Published 03/08/2020, 07:54 AM
Updated 09/02/2020, 02:05 AM
  • Coronavirus fears resume, rattling markets at close of trading week
  • Dollar, yields slide
  • Oil plunges 

Investors remain fearful, notwithstanding last Tuesday's emergency rate cut by the Federal Reserve, a move predicted by some analysts. Unfortunately, it only exacerbated investor concerns, by signaling to many that the U.S. central bank was panicking, and led to an immediate sell-off that continued through the week.

Perhaps more worrying, it took off the table future tools the Fed might be able to use to counter any recessionary problems that could be upcoming from coronavirus-fueled business or manufacturing slowdowns. It also pushed Treasury yields to historic new lows, which, though still in positive territory are now below 1%.

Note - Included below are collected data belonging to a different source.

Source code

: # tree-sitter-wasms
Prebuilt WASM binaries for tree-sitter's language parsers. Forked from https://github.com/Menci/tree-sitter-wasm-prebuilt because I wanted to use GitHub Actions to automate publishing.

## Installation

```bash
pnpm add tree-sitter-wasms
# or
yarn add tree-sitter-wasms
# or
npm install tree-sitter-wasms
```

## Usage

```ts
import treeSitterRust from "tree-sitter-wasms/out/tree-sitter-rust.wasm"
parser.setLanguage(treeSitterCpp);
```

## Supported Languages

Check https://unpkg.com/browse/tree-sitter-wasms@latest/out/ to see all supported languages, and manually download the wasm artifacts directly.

As well, though a surprisingly robust nonfarm payrolls release on Friday showed 273,000 new jobs were created in February, the Covid-19 scare has more than offset the positive numbers. After the print, the dollar resumed a decline to a yearly low and stocks sold off for the second day.

Last Minute Rally Signaling Panic-End?

The S&P 500 Index fell on Friday, for a second day.

SPX Daily

However, a raging rebound in the last hour of the session, trimmed the 4% plunge to 'just' 1.7%, a moderate loss these days. Moreover, the last-minute rally saved the weekly result from becoming negative, it flipped to a 0.6% advance, avoiding what would have been a third weekly drop.

Does the pause in weekly sell-offs signify an end to the coronavirus anxiety? We don’t think so. The tumultuous week, in which markets zigzagged between gains and losses daily—up until Friday, which extended Thursday's decline to a second day—is textbook market behavior following a sharp drop, such as the one that preceded the congestion.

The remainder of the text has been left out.